Compounds of formula (I) are particularly useful as pharmaceutically active compounds in human and animal medicines for the control and prevention of thromboembolic diseases such as thrombosis, myocardial infarction, arteriosclerosis, inflammation, stroke, angina pectoris, restenosis after angioplasty and intermittent claudication. Can be used.

The present invention relates to a compound of formula (I) and salts thereof and to a process for the preparation of compounds of formula (I) according to claim 1 and salts thereof.

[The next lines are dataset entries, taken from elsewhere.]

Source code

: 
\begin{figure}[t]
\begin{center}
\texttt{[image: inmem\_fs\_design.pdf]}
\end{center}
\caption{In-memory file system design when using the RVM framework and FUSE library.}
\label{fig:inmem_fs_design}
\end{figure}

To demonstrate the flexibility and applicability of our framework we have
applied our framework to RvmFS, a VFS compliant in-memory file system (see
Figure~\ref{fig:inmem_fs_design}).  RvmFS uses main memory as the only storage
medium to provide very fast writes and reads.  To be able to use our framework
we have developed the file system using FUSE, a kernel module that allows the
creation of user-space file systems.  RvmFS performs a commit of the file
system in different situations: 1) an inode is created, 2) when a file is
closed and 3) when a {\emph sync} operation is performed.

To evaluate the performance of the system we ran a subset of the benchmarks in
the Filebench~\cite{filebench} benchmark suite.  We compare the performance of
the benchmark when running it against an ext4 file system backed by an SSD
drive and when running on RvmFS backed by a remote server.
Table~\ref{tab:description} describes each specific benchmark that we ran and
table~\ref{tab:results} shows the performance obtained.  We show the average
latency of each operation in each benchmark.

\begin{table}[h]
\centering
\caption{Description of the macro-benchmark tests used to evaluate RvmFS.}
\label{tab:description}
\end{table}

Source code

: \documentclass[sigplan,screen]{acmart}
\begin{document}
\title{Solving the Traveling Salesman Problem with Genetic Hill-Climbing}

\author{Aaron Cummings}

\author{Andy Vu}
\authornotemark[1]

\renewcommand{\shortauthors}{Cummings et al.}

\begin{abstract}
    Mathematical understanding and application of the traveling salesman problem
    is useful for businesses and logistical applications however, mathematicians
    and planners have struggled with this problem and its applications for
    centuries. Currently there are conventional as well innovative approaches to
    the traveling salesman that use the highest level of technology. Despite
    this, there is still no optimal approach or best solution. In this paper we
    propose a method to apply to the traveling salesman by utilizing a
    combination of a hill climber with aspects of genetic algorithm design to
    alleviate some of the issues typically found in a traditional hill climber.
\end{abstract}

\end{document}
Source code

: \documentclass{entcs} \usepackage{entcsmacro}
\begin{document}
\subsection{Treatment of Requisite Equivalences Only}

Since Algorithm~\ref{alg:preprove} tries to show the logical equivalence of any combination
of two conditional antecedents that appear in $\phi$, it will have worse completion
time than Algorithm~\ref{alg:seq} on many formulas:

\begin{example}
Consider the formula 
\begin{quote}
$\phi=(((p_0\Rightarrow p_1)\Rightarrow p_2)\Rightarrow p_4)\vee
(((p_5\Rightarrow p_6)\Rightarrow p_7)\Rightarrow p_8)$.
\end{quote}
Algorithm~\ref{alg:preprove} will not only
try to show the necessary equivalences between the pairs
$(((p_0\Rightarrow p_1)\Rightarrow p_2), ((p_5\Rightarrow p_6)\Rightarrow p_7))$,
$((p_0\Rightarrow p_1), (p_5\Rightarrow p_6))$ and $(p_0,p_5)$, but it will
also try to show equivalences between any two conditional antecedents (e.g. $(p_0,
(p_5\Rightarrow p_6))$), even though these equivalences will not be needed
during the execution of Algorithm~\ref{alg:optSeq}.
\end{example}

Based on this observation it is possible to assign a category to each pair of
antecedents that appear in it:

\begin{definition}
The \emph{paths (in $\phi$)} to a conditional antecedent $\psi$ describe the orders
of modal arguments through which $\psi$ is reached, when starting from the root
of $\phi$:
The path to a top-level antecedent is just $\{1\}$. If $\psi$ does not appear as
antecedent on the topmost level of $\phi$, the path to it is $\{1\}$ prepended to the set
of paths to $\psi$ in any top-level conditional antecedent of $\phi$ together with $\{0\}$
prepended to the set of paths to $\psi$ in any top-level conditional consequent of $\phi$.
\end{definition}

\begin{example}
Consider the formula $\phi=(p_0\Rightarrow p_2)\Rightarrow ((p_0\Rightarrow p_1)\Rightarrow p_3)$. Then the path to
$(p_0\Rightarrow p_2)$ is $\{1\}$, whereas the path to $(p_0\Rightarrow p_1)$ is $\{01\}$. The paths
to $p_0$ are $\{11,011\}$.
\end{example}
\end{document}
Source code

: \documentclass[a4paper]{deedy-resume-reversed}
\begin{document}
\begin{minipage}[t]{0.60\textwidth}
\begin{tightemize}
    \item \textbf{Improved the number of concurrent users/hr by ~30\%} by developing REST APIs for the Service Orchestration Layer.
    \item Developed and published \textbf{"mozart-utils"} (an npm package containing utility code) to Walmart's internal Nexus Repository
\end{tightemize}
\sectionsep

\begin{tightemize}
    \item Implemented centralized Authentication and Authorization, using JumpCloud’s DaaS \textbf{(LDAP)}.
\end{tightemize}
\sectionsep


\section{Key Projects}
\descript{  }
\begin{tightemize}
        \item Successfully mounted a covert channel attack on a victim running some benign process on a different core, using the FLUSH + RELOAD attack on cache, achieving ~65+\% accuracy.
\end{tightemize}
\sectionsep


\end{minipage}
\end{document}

a) i) hydrogenolysis or solvolysis to liberate the amidino group from an oxadiazole derivative or an oxazolidinone derivative of an amidino group,

ii) by treating with a solubilizing agent or a hydrogenolysis agent to substitute a conventional amino protecting group with hydrogen, or by releasing an amino group protected with a conventional protecting group,

Treatment with a solubilizer or a hydrogenolytic agent to liberate them from one of their functional derivatives, or

b) in compounds of formula (I), for example

i) hydrolyzing ester groups to carboxyl groups,

ii) reducing the nitro group,

iii) acylating amino groups,

iv) converting the cyano group to an amidino group,

Converting one or more radicals R ¹ , R ² , R ³ and / or R ⁴ into one or more radicals R ¹ , R ² , R ³ and / or R ⁴ , and / or

c) the conversion of a base or acid of formula (I) to one of its salts.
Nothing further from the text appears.